I have been trying to come up with a measure $\mu$ on $(\mathbb{Z^+}, 2^{\mathbb{Z+}})$ such that $\{\mu(E):E\subset\mathbb{Z^+}\}=[0,1]$ and I have thought about the following:
(EDIT: my proof is wrong since $\mu$, as defined, is not a measure because it doesn't satisfy the criterion that $\mu(\bigcup_{k=1}^{\infty}E_k)=\sum_{k=1}^{\infty} E_k$ if the $E_k$s are disjoint: I suppose it could be somehow patched by redefining $$\mu(E):=\begin{cases}
0 & \text{ if } E=\emptyset\\
\sup\{x\in [0,1]:x\geq q_k, k\in E\}-\inf\{x\in [0,1]:x\leq q_k, k\in E\} & \text{ if } E\neq\emptyset
\end{cases}$$ but I fear that there could be some Vitali set-like counterexamples showing that this too is not a measure so given how complicated this proof looks I think it is just better to use Kavi Rama Murthy's approach.)
Let $\{q_n\}_{n\in\mathbb{Z^+}}$ be an enumeration of the rational numbers in $[0,1]$:
then if we take $E\subset\mathbb{Z^+}$ by such enumeration this set will correspond to a subset $\{q_k:k\in E\}\subset\mathbb{Q}\cap[0,1]$ so if we set $$\mu(E):=\begin{cases}
0 & \text{ if } E=\emptyset\\
\sup\{x\in [0,1]:x\geq q_k, k\in E\} & \text{ if } E\neq\emptyset
\end{cases}$$ we have a measure on $(\mathbb{Z^+}, 2^{\mathbb{Z+}})$ .
It is clear from the definition of $\mu$ that $\{\mu(E):E\subset\mathbb{Z^+}\}\subset [0,1]$.

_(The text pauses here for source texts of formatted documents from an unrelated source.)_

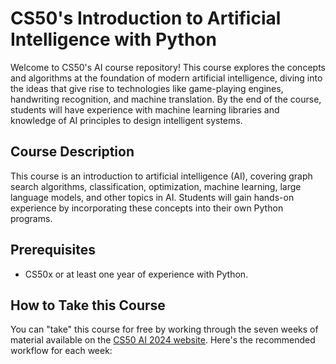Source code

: # CS50's Introduction to Artificial Intelligence with Python

Welcome to CS50's AI course repository! This course explores the concepts and algorithms at the foundation of modern artificial intelligence, diving into the ideas that give rise to technologies like game-playing engines, handwriting recognition, and machine translation. By the end of the course, students will have experience with machine learning libraries and knowledge of AI principles to design intelligent systems.

## Course Description

This course is an introduction to artificial intelligence (AI), covering graph search algorithms, classification, optimization, machine learning, large language models, and other topics in AI. Students will gain hands-on experience by incorporating these concepts into their own Python programs.

## Prerequisites

- CS50x or at least one year of experience with Python.

## How to Take this Course

You can "take" this course for free by working through the seven weeks of material available on the [CS50 AI 2024 website](https://cs50.harvard.edu/ai/2024/). Here's the recommended workflow for each week:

Now, if $x\in [0,1]$ and if $x$ is rational then there is $k\in\mathbb{Z^+}$ such that $q_k=x$ and being $\{k\}\in 2^\mathbb{Z^+}$, $\mu(\{k\})=q_k=x\in[0,1]$; if $x$ is irrational then, by Dedekind cut construction it can be seen as the supremum of a set of rational numbers in $[0,1]$ which will correspond via the enumeration above to some subset $E\in 2^{\mathbb{Z^+}}$ such that $\mu (E)=x$ and this concludes the proof that $\{\mu(E):E\subset\mathbb{Z^+}\}=[0,1]$.

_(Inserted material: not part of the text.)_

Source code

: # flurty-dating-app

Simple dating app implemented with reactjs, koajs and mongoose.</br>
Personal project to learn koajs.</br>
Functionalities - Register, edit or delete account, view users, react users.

Is this proof correct (and is there a way to improve it)? Are there other (possibly simpler) measures that one can define on $(\mathbb{Z^+},2^{\mathbb{Z^+}})$?
Thanks.
Best Answer
Answer for the last part: Define $\mu (A)=\sum_{n \in A} \frac 1 {2^{n}}$. Any point $t$ between $0$ and $1$ has an expansion $t=\sum \frac {t_n} {2^{n}}$ where $t_n=0$ or $1$ for each $n$. If you take $A=\{n: t_n=1\}$ then $\mu(A)=t$.